**Work to complete**
When you reach the line containing "and compliance requirements" in the entries below, begin reproducing lines exactly, and stop once the line containing "Write documentation and" is done.

##### Given data

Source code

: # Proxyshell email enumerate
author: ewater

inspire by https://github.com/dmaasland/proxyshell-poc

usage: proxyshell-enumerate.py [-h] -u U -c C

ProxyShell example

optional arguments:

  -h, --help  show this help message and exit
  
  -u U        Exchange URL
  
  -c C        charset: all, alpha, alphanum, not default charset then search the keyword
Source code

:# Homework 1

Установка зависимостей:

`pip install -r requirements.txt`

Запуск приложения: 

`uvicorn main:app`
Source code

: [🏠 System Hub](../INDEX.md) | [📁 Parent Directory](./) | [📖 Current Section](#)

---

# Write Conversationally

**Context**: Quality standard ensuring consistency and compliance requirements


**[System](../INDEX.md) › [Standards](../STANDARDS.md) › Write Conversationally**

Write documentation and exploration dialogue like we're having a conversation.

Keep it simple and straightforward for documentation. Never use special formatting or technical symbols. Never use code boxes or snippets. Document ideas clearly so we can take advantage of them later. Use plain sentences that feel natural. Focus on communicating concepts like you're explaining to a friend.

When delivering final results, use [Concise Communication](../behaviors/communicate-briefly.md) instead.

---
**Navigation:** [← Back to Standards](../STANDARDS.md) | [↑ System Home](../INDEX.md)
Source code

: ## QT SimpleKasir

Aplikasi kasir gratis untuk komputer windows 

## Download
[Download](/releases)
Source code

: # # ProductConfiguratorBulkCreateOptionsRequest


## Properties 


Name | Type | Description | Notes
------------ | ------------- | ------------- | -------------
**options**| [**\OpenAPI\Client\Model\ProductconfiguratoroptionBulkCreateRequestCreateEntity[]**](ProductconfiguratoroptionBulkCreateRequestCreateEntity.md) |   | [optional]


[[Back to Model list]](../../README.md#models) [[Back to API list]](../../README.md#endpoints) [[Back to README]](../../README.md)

##########
##### Given data

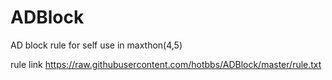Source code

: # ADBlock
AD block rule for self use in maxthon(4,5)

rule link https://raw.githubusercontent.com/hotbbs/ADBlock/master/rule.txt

##########

**Answer for the task**
**Context**: Quality standard ensuring consistency and compliance requirements


**[System](../INDEX.md) › [Standards](../STANDARDS.md) › Write Conversationally**

Write documentation and exploration dialogue like we're having a conversation.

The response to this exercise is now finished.